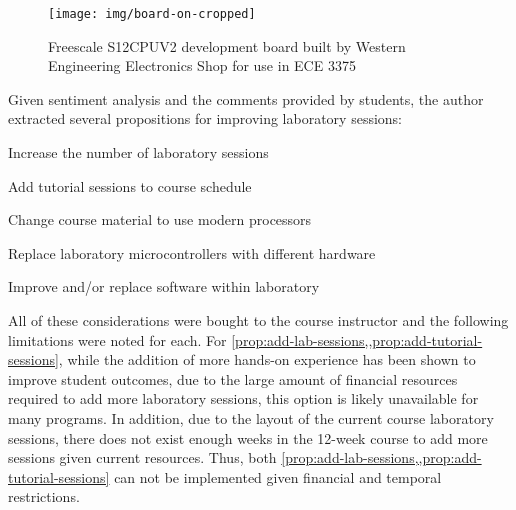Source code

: \begin{figure}[!hb]
    \centering
    \texttt{[image: img/board-on-cropped]}
    \caption{Freescale S12CPUV2 development board built by Western Engineering Electronics Shop for use in ECE 3375}
    \label{fig:hc12-board}
\end{figure}

Given sentiment analysis and the comments provided by students, the author extracted several propositions for improving laboratory sessions: 

\begin{propositions}%
    \item Increase the number of laboratory sessions 
        \label{prop:add-lab-sessions}
    \item Add tutorial sessions to course schedule
        \label{prop:add-tutorial-sessions}
    \item Change course material to use modern processors
        \label{prop:change-course-materials}
    \item Replace laboratory microcontrollers with different hardware
        \label{prop:replace-hardware} %
    \item Improve and/or replace software within laboratory
        \label{prop:replace-software}
\end{propositions}

All of these considerations were bought to the course instructor and the following limitations were noted for each. For \cref{prop:add-lab-sessions,,prop:add-tutorial-sessions}, while the addition of more hands-on experience has been shown to improve student outcomes\cite{Ristov2011, Stolikj2011}, due to the large amount of financial resources required to add more laboratory sessions, this option is likely unavailable for many programs. In addition, due to the layout of the current course laboratory sessions, there does not exist enough weeks in the 12-week course to add more sessions given current resources. Thus, both \cref{prop:add-lab-sessions,,prop:add-tutorial-sessions} can not be implemented given financial and temporal restrictions.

::::::::::

* Assignment
Reproduce the records above from their first line to the line bearing "with different hardware", both ends included, leaving every picture out.

* Solution
Source code

: \begin{figure}[!hb]
    \centering
    \texttt{[image: img/board-on-cropped]}
    \caption{Freescale S12CPUV2 development board built by Western Engineering Electronics Shop for use in ECE 3375}
    \label{fig:hc12-board}
\end{figure}

Given sentiment analysis and the comments provided by students, the author extracted several propositions for improving laboratory sessions: 

\begin{propositions}%
    \item Increase the number of laboratory sessions 
        \label{prop:add-lab-sessions}
    \item Add tutorial sessions to course schedule
        \label{prop:add-tutorial-sessions}
    \item Change course material to use modern processors
        \label{prop:change-course-materials}
    \item Replace laboratory microcontrollers with different hardware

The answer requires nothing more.